Speed, not scalability, will be the buzzword for data warehousing in 2010, as vendors tout ultra-fast flash memory-based appliances. But at what cost?

Scalability has been the buzzword for data warehousing vendors over the past several years, with the standout questions being, how many petabytes of data can I store? And how many servers and nodes?

In 2010, however, the watchword will be speed, as vendors start introducing flash memory storage to get around the longtime bottleneck of reading and writing to disk.

Oracle has already started shipping its flash-enabled Exadata v2 database appliance.

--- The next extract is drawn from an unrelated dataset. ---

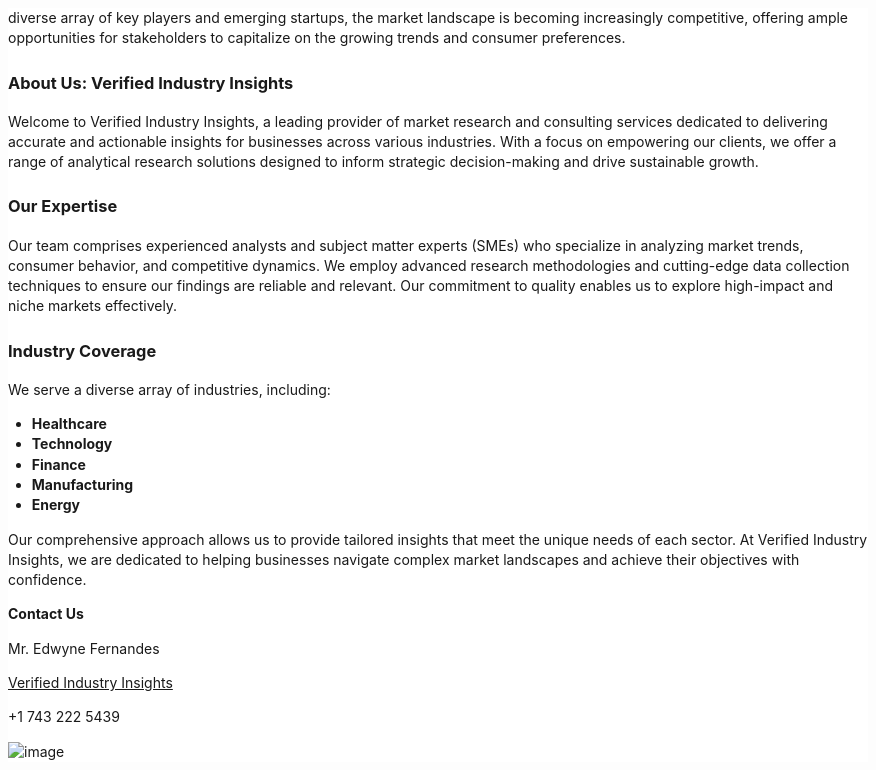 diverse array of key players and emerging startups, the market landscape is becoming increasingly competitive, offering ample opportunities for stakeholders to capitalize on the growing trends and consumer preferences.</p><h3>About Us: Verified Industry Insights</h3><p>Welcome to Verified Industry Insights, a leading provider of market research and consulting services dedicated to delivering accurate and actionable insights for businesses across various industries. With a focus on empowering our clients, we offer a range of analytical research solutions designed to inform strategic decision-making and drive sustainable growth.</p><h3>Our Expertise</h3><p>Our team comprises experienced analysts and subject matter experts (SMEs) who specialize in analyzing market trends, consumer behavior, and competitive dynamics. We employ advanced research methodologies and cutting-edge data collection techniques to ensure our findings are reliable and relevant. Our commitment to quality enables us to explore high-impact and niche markets effectively.</p><h3>Industry Coverage</h3><p>We serve a diverse array of industries, including:</p><ul><li><strong>Healthcare</strong></li><li><strong>Technology</strong></li><li><strong>Finance</strong></li><li><strong>Manufacturing</strong></li><li><strong>Energy</strong></li></ul><p>Our comprehensive approach allows us to provide tailored insights that meet the unique needs of each sector. At Verified Industry Insights, we are dedicated to helping businesses navigate complex market landscapes and achieve their objectives with confidence.</p><p><strong>Contact Us</strong></p><p>Mr. Edwyne Fernandes</p><p><a href="https://www.verifiedindustryinsights.com/">Verified Industry Insights</a></p><p>+1 743 222 5439</p>
![image](https://github.com/user-attachments/assets/9aed4b66-fda8-4e48-899a-a2cfb0cd92bb)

Start-up ParAccel said last week that it will bring out a flash appliance this quarter, while Teradata is aiming for a product release by midyear.

"This is the most important hardware development of the decade," said independent analyst Curt Monash. "Other vendors will need to rapidly follow suit."

Oracle touts flash cache

The leaders are taking different approaches. Oracle is using flash memory cards developed by Sun Microsystems that are connected to the Exadata server's motherboard via fast PCI Express (PCIe) interfaces.

The four 96GB cards cache the "hottest" data. They are a key piece of the Exadata's overall architecture for boosting storage I/O, which, until flash came along, had failed to keep pace technically with components such as software and CPUs.

Long a critic of Oracle's database efforts, Monash said he likes what he sees.

"This doesn't mean all of Oracle's marketing claims are correct, or that their legacy DBMS is the best starting point for an overall system design, but with the Exadata v2, they have made some smart choices," said Monash.

Like a proud parent after watching a child score his first goal, Oracle CEO Larry Ellison can't help but crow about the Exadata and its "1 million random I/Os" per second, nor can he hold back from launching barbs at rivals.

"You would've thought IBM, because they do hardware and software, would've come out with a database machine many years ago, it's so obvious," Ellison said during a Q&A on Wednesday.

Ellison also said that Oracle recently made inroads into a longtime Teradata customer after an Exadata v2 was able to handle the same workload in one-eighth the time.

Teradata declined to comment on Ellison's claim. But the Dayton, Ohio-based data warehousing leader respectfully -- but vigorously -- disagrees with Oracle's approach.

"In the OLTP world, that makes sense. But in the data warehousing world, it does not make sense architecturally," argued Scott Gnau, vice president of research and development at Teradata.